With his third studio album due in two weeks and a starring role in a feature film premiering this summer, Joey McIntyre is putting his past behind him. The former New Kids On The Block member is moving on, and is hopeful the rest of the world can do the same.
“People see you in a certain way, so it takes them a while to see you in a new light,” he told Billboard.com. “But I hope and I think my music is good enough to make it on my own and to do it my way. So it’s like, ‘Hey, listen to my record, I think you’re gonna like it. If not, then so be it. But it’s good enough to make you forget about where I came from.’
“Not that you need to,” he quickly added, laughing. Indeed, it’s hard to forget NKOTB, the template “boy band” that sold millions of albums in the late 1980s and early ’90s, fueled by such hits as “You Got It (The Right Stuff)” and “Step by Step.”
“When you come from something as big as we were with New Kids, to me, I think it kind of evens out,” McIntyre said. “It’s given me a lot of opportunities. I’ve been able to make these records and I’ve always made them on my own and they’ve been picked up by record labels, so I’ve had creative freedom.

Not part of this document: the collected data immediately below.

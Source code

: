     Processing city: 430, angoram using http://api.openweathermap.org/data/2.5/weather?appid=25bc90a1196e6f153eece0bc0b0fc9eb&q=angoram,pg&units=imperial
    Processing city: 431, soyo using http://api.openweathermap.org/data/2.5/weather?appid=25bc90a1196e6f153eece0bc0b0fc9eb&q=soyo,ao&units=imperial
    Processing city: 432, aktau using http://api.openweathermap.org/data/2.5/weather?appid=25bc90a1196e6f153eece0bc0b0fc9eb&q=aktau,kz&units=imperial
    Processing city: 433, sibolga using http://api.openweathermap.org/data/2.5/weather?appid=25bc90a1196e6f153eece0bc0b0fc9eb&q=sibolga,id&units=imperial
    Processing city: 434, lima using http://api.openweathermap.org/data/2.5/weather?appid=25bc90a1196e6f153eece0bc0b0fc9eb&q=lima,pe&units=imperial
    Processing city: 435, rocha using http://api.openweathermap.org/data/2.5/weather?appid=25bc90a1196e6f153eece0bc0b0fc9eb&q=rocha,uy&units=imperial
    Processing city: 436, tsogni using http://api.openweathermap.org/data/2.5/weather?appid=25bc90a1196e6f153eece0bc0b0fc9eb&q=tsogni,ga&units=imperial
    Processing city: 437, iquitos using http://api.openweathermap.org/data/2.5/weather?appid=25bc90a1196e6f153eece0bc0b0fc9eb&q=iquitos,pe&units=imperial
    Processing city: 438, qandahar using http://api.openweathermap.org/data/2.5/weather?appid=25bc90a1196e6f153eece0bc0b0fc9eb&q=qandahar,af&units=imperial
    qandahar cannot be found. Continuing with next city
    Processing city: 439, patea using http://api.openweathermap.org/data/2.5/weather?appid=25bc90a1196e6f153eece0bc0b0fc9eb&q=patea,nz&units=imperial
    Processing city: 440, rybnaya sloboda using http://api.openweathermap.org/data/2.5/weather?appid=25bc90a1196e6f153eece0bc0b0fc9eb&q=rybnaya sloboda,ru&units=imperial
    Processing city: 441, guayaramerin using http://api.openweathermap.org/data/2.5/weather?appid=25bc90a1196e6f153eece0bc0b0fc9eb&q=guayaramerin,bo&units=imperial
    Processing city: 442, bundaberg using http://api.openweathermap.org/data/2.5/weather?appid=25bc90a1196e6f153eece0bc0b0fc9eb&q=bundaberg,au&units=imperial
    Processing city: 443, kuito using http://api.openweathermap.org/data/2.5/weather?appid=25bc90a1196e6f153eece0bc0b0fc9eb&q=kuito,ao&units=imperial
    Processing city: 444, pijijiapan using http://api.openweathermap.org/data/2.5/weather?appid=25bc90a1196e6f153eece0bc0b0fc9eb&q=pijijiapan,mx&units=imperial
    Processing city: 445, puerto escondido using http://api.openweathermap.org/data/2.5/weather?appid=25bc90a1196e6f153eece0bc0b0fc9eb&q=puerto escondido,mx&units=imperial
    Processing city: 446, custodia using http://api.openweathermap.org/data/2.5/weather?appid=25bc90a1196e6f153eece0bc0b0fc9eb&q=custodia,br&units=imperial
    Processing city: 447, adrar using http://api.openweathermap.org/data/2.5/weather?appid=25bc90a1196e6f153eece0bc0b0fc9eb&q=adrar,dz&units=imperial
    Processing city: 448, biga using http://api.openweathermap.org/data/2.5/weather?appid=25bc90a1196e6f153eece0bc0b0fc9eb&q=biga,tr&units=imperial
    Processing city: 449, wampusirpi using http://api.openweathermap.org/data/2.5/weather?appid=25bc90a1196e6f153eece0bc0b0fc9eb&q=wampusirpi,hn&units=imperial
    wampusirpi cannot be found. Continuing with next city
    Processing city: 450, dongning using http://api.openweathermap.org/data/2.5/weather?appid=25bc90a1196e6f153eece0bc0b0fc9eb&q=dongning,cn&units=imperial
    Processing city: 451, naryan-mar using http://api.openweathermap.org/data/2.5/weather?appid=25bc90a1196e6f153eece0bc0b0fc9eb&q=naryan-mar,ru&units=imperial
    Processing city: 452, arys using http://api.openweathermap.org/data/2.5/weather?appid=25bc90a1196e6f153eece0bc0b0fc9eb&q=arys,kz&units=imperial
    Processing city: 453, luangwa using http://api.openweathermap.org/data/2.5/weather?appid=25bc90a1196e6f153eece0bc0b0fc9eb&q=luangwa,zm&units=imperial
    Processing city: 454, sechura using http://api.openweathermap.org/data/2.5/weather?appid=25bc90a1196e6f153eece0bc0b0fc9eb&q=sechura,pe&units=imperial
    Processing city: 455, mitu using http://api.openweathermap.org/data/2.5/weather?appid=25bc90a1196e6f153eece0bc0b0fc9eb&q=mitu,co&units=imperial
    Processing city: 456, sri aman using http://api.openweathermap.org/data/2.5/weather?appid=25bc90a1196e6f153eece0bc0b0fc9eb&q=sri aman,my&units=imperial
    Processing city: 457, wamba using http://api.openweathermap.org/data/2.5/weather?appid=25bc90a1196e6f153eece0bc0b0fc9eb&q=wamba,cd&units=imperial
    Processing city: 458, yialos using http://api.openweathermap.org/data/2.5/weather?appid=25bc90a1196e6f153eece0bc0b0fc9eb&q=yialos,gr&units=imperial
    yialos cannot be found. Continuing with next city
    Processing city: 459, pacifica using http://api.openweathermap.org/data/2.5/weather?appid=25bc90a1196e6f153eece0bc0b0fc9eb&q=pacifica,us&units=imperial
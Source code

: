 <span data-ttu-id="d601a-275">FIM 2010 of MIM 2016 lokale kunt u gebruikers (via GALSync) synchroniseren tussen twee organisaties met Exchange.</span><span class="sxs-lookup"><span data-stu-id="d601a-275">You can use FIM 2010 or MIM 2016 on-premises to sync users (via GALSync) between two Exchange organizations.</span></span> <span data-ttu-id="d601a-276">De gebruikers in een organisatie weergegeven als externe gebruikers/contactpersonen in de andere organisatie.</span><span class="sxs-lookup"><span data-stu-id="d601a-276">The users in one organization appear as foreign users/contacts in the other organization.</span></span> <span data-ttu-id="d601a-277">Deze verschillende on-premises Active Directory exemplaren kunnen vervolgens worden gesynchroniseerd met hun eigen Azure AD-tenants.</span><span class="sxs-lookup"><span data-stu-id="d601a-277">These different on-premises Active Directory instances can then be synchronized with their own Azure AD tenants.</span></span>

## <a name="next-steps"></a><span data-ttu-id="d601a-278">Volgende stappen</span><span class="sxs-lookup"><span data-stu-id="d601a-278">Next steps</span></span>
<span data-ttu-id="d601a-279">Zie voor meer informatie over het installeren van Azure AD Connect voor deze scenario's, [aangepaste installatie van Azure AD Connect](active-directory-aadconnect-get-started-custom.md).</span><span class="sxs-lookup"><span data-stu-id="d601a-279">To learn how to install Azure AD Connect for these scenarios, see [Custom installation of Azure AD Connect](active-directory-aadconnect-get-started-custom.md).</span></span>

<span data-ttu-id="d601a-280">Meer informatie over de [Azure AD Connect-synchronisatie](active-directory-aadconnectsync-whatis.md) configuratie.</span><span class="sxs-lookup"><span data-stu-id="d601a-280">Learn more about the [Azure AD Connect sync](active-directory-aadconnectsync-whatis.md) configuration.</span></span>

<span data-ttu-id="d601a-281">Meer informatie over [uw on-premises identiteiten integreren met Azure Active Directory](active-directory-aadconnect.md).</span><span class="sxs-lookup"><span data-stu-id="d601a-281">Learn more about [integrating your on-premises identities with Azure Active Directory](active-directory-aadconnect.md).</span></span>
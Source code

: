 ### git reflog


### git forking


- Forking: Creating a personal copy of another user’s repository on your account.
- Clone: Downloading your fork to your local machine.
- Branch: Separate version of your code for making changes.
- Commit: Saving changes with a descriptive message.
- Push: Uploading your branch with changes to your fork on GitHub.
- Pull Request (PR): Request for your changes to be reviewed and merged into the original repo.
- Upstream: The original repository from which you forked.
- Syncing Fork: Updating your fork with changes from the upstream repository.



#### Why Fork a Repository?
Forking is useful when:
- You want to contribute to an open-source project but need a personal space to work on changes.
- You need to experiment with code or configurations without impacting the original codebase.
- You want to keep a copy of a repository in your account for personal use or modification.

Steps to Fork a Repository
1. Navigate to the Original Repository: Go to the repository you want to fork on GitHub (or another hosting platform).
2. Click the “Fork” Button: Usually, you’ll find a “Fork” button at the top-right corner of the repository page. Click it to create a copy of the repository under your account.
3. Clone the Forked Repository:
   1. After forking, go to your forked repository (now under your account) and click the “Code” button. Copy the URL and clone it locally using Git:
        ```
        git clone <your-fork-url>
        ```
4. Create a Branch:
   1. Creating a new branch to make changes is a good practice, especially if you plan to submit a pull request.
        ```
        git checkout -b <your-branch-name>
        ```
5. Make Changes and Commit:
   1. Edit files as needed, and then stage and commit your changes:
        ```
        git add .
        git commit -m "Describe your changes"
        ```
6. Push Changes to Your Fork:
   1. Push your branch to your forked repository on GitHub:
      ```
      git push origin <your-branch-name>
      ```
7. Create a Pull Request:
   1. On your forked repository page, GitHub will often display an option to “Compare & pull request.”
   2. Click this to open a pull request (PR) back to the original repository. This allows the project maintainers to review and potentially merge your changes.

“Certainly there’s a lot of artists that would kill for the exposure and the spins that I’ve gotten.”
His latest album, “8:09,” is due April 27 via Artemis. A 10-track contemporary pop/dance set, the album was co-written by McIntyre and Emanuel Kiriakou, who also handled production. The album follows 2001’s “Meet Joe Mac” (Atlantic) and his 1999 debut, “Stay the Same” (C2/Columbia).
“As I grow as an artist, I want to go deeper inside and get to the truth as much as possible and I tried to do that,” McIntyre says. “I feel good in the sense that I left no stone unturned and I did the best I could do.”
Second love: actingA performer with a theater background that dates to his childhood, McIntyre joined the cast of the Fox series “Boston Public” for the 2000-01 season, and also played the role of Matt Hucklebee in the film version of 2000’s “The Fantastiks.”
Starring opposite “That ’70s Show” actress Mila Kunis, he next takes a title role in the film adaptation of the ubiquitous dinner theater interactive production “Tony ’n’ Tina’s Wedding.” The feature is due to premiere at the Tribeca Film Festival (http://www.tribecafilmfestival.org/), running May 1-9 in New York.
“It was sort of a kamikaze production,” McIntyre said of making the film, which was shot in the Tribeca neighborhood of lower Manhattan. “The cast was great and we had a ball doing it.
“It’s obviously hard to translate an interactive play into a movie,” he said, fully realizing that the show has a long off-Broadway history in New York and elsewhere. “I’m sure there’s going to be people that have been in it for 20 years going, ’What the hell is this?”’
Although he’s keeping his options open for future roles, in the short term McIntyre is focused on “8:09,” whose title reflects coincidences relating to everything from a home rented in Los Angeles to the date he met, and later married, his wife, Barrett.
Beyond a few scheduled acoustic shows next month (see http://www.joeymcintyre.com for details), McIntyre said he’s hoping to put a band together and launch a summer tour. Not in the cards anytime soon, though, is a reunion with his former NKOTB bandmates.
“Donnie Wahlberg and I talk pretty often,” he said. “We’ve discussed how people are always bringing up a reunion and what if and all that stuff. You know, it’s just so difficult to get five people in the same room, never mind putting a tour and a record together. To me, that is the number one thing. You’ve gotta come out with a good record first, because that whole nostalgia thing, there’s a good way to do it and a bad way to do it.
“Right now, I think our history is still intact,” he said. “And we’ve got a lot to do individually first.”